INSTRUCTIONS TO FOLLOW:
Whenever a line in this data holds the word "definition", report that line in full.

Saved data entries
* * * *
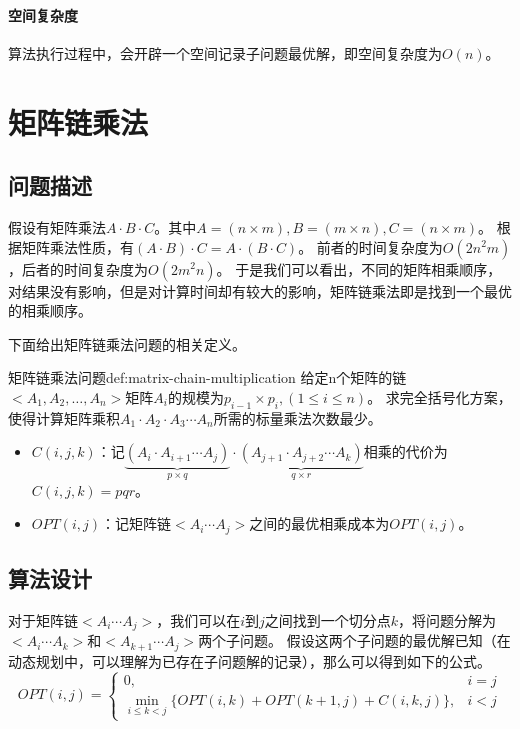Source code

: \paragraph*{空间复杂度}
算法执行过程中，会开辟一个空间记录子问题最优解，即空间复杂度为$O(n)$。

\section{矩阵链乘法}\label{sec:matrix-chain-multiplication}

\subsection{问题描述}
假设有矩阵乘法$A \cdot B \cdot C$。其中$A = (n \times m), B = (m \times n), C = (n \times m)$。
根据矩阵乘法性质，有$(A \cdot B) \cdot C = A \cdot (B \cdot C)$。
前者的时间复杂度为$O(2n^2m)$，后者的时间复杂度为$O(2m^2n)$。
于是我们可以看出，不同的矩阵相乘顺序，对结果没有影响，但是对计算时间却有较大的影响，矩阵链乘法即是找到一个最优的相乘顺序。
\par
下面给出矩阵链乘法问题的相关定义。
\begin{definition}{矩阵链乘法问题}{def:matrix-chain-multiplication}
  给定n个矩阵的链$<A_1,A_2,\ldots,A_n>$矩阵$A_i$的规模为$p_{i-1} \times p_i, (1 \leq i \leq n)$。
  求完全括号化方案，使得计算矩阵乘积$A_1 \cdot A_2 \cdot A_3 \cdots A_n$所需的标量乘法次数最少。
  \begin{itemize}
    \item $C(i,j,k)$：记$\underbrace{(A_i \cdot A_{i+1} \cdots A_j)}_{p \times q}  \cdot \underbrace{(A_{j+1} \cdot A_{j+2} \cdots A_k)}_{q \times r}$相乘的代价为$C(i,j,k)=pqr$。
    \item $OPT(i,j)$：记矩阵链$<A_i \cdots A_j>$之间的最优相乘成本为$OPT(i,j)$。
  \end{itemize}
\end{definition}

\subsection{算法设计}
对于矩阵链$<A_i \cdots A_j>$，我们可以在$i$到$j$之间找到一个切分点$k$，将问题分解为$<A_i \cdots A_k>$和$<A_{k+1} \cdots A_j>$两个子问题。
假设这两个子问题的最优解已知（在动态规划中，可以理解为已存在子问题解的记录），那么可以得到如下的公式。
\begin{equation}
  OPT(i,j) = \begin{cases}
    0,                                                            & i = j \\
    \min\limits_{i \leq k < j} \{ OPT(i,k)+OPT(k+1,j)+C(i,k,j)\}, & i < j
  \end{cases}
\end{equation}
* * * *
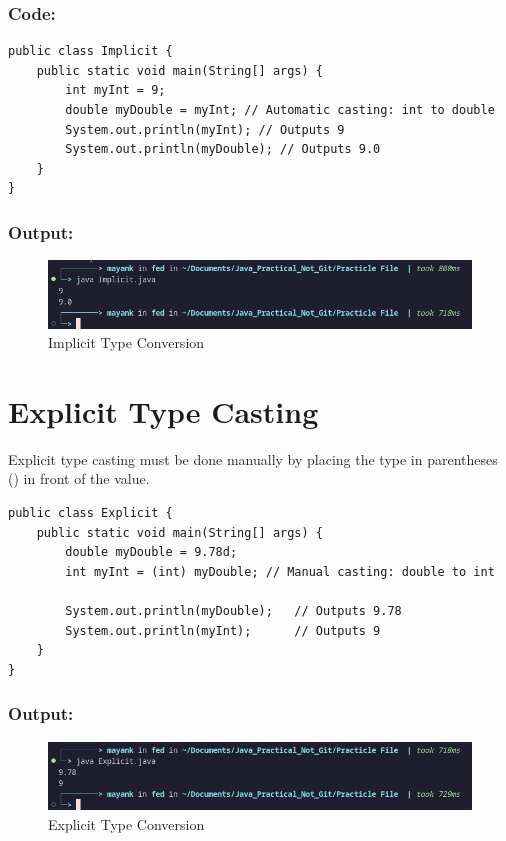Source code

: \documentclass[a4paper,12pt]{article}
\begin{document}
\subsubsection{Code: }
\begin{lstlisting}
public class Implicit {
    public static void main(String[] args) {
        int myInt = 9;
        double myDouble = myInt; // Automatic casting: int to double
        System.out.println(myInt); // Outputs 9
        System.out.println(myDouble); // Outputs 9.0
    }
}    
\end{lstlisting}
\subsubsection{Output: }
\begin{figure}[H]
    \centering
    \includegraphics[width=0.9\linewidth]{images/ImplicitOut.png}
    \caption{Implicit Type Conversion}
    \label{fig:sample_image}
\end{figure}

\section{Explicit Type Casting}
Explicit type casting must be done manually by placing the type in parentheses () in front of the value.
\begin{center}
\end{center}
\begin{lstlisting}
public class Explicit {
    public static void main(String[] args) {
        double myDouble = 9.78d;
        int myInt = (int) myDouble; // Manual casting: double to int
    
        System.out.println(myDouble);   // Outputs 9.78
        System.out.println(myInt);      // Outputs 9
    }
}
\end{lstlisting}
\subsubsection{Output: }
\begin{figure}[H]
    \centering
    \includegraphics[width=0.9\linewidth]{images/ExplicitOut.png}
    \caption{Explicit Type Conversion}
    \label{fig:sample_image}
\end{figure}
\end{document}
* * * *
COMPLETED TASK:
\begin{definition}{矩阵链乘法问题}{def:matrix-chain-multiplication}
\end{definition}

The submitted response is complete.